3. Prepare and cut the carrot into small cubes, cooking them in well-blended curry sauce. When perfectly tender and yielding to the knife, use as sandwich filling.

4. Chopped cooked carrot, mixed with cooked peas and a little mayonnaise or salad dressing, makes a good filling or salad.

UNCOOKED CARROT PUDDING

2 medium-sized carrots.

2 tablespoons of ground nuts (in season).

1/2 gill warm water, in which is dissolved 1 dessertspoon honey.

1 tablespoon browned crumbs.

1 tablespoon fresh milk.

1 teaspoon “top milk.”

1 teaspoon fruit juice (inseason).

I tablespoon rolled oats or toasted oatmeal.

Wash, scrape, and grate the carrots. Melt the honey in the warm water. Use the liquid to mix the milled nuts, grated carrot, oatmeal and crumbs.
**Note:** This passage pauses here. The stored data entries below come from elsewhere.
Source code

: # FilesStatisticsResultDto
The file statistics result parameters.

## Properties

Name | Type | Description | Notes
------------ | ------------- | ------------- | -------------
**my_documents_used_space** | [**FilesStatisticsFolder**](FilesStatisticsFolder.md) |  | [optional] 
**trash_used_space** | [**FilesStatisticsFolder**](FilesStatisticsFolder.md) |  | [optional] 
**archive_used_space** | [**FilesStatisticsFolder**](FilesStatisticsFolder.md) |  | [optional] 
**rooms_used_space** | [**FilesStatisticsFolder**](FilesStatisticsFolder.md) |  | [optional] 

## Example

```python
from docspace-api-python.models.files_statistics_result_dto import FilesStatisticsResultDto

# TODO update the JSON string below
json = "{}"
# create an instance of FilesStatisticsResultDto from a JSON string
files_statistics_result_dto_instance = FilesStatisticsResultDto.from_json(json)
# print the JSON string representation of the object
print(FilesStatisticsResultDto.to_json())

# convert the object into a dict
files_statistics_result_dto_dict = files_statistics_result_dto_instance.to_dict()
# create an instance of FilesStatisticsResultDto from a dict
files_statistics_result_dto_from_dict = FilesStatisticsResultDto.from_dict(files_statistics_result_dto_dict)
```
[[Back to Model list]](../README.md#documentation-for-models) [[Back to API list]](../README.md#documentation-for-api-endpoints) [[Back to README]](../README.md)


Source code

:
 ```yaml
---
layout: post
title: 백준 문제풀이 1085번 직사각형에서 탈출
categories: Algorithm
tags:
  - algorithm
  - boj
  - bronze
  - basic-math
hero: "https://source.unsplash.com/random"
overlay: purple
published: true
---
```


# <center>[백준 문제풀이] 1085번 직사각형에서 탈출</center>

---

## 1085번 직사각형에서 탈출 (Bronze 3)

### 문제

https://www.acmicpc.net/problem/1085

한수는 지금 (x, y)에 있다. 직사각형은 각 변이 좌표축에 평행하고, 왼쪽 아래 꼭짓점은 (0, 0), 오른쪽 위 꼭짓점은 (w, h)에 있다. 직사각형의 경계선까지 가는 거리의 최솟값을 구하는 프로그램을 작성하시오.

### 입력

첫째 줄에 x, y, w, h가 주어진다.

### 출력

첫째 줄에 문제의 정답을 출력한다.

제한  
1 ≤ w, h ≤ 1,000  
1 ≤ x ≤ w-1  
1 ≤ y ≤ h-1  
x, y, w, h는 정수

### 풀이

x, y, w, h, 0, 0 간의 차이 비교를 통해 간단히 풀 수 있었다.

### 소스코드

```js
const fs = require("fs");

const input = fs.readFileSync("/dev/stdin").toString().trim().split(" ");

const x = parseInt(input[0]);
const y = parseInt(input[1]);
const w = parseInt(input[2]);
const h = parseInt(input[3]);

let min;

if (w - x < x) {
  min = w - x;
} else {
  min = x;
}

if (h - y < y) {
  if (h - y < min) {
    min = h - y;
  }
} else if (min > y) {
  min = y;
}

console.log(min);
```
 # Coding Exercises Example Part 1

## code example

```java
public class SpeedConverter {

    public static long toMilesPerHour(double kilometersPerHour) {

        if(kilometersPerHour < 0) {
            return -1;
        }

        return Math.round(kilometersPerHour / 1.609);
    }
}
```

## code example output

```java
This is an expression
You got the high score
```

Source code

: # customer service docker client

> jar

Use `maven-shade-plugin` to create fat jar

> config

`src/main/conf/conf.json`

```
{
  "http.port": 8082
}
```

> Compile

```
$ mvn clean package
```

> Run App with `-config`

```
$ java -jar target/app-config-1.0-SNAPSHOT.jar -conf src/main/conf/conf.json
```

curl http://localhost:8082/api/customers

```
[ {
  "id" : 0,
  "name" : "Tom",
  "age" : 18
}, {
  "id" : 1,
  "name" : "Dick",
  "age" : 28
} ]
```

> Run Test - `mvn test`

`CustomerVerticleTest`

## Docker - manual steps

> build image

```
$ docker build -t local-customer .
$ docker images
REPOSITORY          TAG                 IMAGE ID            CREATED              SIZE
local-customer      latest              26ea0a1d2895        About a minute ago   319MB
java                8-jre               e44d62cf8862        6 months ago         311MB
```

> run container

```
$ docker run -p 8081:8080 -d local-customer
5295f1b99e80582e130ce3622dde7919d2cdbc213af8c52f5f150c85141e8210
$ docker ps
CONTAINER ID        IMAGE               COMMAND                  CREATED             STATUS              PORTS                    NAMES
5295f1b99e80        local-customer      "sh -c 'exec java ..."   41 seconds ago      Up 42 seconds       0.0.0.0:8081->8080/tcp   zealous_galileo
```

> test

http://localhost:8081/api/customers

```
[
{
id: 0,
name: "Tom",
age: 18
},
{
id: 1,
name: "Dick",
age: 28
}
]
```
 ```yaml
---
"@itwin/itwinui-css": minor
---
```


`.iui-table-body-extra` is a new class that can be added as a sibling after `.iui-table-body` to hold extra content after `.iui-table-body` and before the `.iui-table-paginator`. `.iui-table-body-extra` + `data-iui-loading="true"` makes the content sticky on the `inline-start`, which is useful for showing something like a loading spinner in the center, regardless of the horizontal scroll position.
Sharpen with the fruit juice, then add the milk and allow the sweet to stand a short time before serving it in small individual dishes. Use a little “top milk” as a substitute for cream.

CARROT CROQUETTES

6 good-sized carrots.

1 oz. cooking fat or dripping.

A little fat for frying.

1 gill milk and carrot boilings.

1 oz. flour.

Coarse oatmeal for coating.

1/4 teaspoon vegetable extract (if liked).

Slice the carrots and cook in a very little water until tender (see page 11). Drain well, saving the liquid, and mash with a fork until pureed. Season well with salt, add a grate of nutmeg and shake of pepper.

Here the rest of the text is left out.